──────── Material shown
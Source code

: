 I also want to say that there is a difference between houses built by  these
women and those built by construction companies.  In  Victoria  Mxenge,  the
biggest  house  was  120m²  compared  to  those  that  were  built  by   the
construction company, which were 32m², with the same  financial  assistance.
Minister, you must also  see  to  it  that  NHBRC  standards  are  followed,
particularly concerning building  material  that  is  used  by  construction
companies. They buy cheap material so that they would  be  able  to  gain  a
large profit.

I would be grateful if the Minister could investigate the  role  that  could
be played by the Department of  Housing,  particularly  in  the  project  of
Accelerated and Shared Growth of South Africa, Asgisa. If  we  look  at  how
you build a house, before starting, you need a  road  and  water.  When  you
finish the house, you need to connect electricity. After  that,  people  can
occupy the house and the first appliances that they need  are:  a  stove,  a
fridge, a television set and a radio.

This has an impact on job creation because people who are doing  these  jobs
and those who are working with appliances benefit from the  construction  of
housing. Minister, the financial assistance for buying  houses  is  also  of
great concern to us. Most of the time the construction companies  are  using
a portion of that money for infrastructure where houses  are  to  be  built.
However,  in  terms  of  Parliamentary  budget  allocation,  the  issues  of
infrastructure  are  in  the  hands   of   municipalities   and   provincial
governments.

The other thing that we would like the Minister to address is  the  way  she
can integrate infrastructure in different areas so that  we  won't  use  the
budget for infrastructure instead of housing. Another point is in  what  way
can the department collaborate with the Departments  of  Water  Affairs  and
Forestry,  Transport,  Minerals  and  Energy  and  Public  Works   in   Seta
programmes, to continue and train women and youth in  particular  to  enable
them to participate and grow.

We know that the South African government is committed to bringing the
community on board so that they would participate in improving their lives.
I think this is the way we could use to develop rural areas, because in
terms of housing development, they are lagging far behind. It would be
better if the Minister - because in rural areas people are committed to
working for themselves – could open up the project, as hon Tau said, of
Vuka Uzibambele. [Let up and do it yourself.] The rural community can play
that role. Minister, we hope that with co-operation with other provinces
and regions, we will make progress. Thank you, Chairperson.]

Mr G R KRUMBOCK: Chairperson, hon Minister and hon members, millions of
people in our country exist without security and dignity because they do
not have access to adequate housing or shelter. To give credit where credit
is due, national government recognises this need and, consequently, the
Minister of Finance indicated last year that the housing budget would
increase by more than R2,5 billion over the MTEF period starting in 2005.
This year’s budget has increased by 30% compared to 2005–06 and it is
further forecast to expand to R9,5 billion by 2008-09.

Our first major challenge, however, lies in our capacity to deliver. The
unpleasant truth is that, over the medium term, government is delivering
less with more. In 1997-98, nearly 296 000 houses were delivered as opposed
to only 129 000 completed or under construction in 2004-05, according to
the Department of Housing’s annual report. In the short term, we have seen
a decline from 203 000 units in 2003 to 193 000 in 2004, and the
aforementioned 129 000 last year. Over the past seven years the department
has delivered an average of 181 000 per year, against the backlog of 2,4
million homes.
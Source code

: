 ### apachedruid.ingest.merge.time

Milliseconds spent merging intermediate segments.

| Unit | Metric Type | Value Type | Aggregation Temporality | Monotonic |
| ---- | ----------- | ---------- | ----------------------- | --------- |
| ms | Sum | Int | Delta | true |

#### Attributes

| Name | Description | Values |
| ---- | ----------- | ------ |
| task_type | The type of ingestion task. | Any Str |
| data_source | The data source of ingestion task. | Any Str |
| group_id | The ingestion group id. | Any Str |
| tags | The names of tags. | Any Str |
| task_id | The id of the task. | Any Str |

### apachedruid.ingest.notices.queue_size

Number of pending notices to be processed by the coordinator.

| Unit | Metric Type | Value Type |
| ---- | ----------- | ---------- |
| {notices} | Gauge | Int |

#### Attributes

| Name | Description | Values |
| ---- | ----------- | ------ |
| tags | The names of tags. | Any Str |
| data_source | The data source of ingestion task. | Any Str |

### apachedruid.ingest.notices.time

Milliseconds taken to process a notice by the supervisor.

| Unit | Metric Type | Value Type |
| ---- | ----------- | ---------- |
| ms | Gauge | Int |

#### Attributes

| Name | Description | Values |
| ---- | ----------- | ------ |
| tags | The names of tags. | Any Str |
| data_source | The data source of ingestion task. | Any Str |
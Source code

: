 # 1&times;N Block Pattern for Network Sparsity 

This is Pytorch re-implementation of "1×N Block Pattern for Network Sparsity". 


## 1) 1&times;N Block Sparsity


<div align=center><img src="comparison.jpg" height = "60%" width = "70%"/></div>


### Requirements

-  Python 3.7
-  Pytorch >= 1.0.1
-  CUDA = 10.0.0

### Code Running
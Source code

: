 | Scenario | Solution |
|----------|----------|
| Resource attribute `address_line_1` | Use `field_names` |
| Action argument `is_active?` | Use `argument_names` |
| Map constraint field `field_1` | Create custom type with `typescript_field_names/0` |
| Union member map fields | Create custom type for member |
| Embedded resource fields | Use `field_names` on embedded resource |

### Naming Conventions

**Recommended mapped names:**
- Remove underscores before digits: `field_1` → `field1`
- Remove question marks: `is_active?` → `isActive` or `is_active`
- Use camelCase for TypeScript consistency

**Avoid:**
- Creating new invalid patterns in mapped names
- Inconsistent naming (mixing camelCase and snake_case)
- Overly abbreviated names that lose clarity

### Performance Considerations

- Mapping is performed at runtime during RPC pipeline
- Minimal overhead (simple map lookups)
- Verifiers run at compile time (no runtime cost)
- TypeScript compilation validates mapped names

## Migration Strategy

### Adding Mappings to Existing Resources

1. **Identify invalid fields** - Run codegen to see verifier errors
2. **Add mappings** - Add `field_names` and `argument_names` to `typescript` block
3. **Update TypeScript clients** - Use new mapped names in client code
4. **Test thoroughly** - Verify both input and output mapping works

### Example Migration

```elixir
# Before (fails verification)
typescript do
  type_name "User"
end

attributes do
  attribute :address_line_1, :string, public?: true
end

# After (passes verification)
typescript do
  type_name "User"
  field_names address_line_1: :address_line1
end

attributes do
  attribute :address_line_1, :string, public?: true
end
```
────────────────
Every one of the entries must be printed exactly.

Your solution:
Source code

: I also want to say that there is a difference between houses built by  these
women and those built by construction companies.  In  Victoria  Mxenge,  the
biggest  house  was  120m²  compared  to  those  that  were  built  by   the
construction company, which were 32m², with the same  financial  assistance.
Minister, you must also  see  to  it  that  NHBRC  standards  are  followed,
particularly concerning building  material  that  is  used  by  construction
companies. They buy cheap material so that they would  be  able  to  gain  a
large profit.

I would be grateful if the Minister could investigate the  role  that  could
be played by the Department of  Housing,  particularly  in  the  project  of
Accelerated and Shared Growth of South Africa, Asgisa. If  we  look  at  how
you build a house, before starting, you need a  road  and  water.  When  you
finish the house, you need to connect electricity. After  that,  people  can
occupy the house and the first appliances that they need  are:  a  stove,  a
fridge, a television set and a radio.

This has an impact on job creation because people who are doing  these  jobs
and those who are working with appliances benefit from the  construction  of
housing. Minister, the financial assistance for buying  houses  is  also  of
great concern to us. Most of the time the construction companies  are  using
a portion of that money for infrastructure where houses  are  to  be  built.
However,  in  terms  of  Parliamentary  budget  allocation,  the  issues  of
infrastructure  are  in  the  hands   of   municipalities   and   provincial
governments.

The other thing that we would like the Minister to address is  the  way  she
can integrate infrastructure in different areas so that  we  won't  use  the
budget for infrastructure instead of housing. Another point is in  what  way
can the department collaborate with the Departments  of  Water  Affairs  and
Forestry,  Transport,  Minerals  and  Energy  and  Public  Works   in   Seta
programmes, to continue and train women and youth in  particular  to  enable
them to participate and grow.

We know that the South African government is committed to bringing the
community on board so that they would participate in improving their lives.
I think this is the way we could use to develop rural areas, because in
terms of housing development, they are lagging far behind. It would be
better if the Minister - because in rural areas people are committed to
working for themselves – could open up the project, as hon Tau said, of
Vuka Uzibambele. [Let up and do it yourself.] The rural community can play
that role. Minister, we hope that with co-operation with other provinces
and regions, we will make progress. Thank you, Chairperson.]

Mr G R KRUMBOCK: Chairperson, hon Minister and hon members, millions of
people in our country exist without security and dignity because they do
not have access to adequate housing or shelter. To give credit where credit
is due, national government recognises this need and, consequently, the
Minister of Finance indicated last year that the housing budget would
increase by more than R2,5 billion over the MTEF period starting in 2005.
This year’s budget has increased by 30% compared to 2005–06 and it is
further forecast to expand to R9,5 billion by 2008-09.

Our first major challenge, however, lies in our capacity to deliver. The
unpleasant truth is that, over the medium term, government is delivering
less with more. In 1997-98, nearly 296 000 houses were delivered as opposed
to only 129 000 completed or under construction in 2004-05, according to
the Department of Housing’s annual report. In the short term, we have seen
a decline from 203 000 units in 2003 to 193 000 in 2004, and the
aforementioned 129 000 last year. Over the past seven years the department
has delivered an average of 181 000 per year, against the backlog of 2,4
million homes.
Source code

: ### apachedruid.ingest.merge.time

Milliseconds spent merging intermediate segments.

| Unit | Metric Type | Value Type | Aggregation Temporality | Monotonic |
| ---- | ----------- | ---------- | ----------------------- | --------- |
| ms | Sum | Int | Delta | true |

#### Attributes

| Name | Description | Values |
| ---- | ----------- | ------ |
| task_type | The type of ingestion task. | Any Str |
| data_source | The data source of ingestion task. | Any Str |
| group_id | The ingestion group id. | Any Str |
| tags | The names of tags. | Any Str |
| task_id | The id of the task. | Any Str |

### apachedruid.ingest.notices.queue_size

Number of pending notices to be processed by the coordinator.

| Unit | Metric Type | Value Type |
| ---- | ----------- | ---------- |
| {notices} | Gauge | Int |

#### Attributes

| Name | Description | Values |
| ---- | ----------- | ------ |
| tags | The names of tags. | Any Str |
| data_source | The data source of ingestion task. | Any Str |

### apachedruid.ingest.notices.time

Milliseconds taken to process a notice by the supervisor.

| Unit | Metric Type | Value Type |
| ---- | ----------- | ---------- |
| ms | Gauge | Int |

#### Attributes

| Name | Description | Values |
| ---- | ----------- | ------ |
| tags | The names of tags. | Any Str |
| data_source | The data source of ingestion task. | Any Str |
Source code

: # 1&times;N Block Pattern for Network Sparsity 

This is Pytorch re-implementation of "1×N Block Pattern for Network Sparsity". 


## 1) 1&times;N Block Sparsity


<div align=center><img src="comparison.jpg" height = "60%" width = "70%"/></div>


### Requirements

-  Python 3.7
-  Pytorch >= 1.0.1
-  CUDA = 10.0.0

### Code Running
Source code

: | Scenario | Solution |
|----------|----------|
| Resource attribute `address_line_1` | Use `field_names` |
| Action argument `is_active?` | Use `argument_names` |
| Map constraint field `field_1` | Create custom type with `typescript_field_names/0` |
| Union member map fields | Create custom type for member |
| Embedded resource fields | Use `field_names` on embedded resource |

### Naming Conventions

**Recommended mapped names:**
- Remove underscores before digits: `field_1` → `field1`
- Remove question marks: `is_active?` → `isActive` or `is_active`
- Use camelCase for TypeScript consistency

**Avoid:**
- Creating new invalid patterns in mapped names
- Inconsistent naming (mixing camelCase and snake_case)
- Overly abbreviated names that lose clarity

### Performance Considerations

- Mapping is performed at runtime during RPC pipeline
- Minimal overhead (simple map lookups)
- Verifiers run at compile time (no runtime cost)
- TypeScript compilation validates mapped names

## Migration Strategy

### Adding Mappings to Existing Resources

1. **Identify invalid fields** - Run codegen to see verifier errors
2. **Add mappings** - Add `field_names` and `argument_names` to `typescript` block
3. **Update TypeScript clients** - Use new mapped names in client code
4. **Test thoroughly** - Verify both input and output mapping works

### Example Migration

```elixir
# Before (fails verification)
typescript do
  type_name "User"
end

attributes do
  attribute :address_line_1, :string, public?: true
end

# After (passes verification)
typescript do
  type_name "User"
  field_names address_line_1: :address_line1
end

attributes do
  attribute :address_line_1, :string, public?: true
end
```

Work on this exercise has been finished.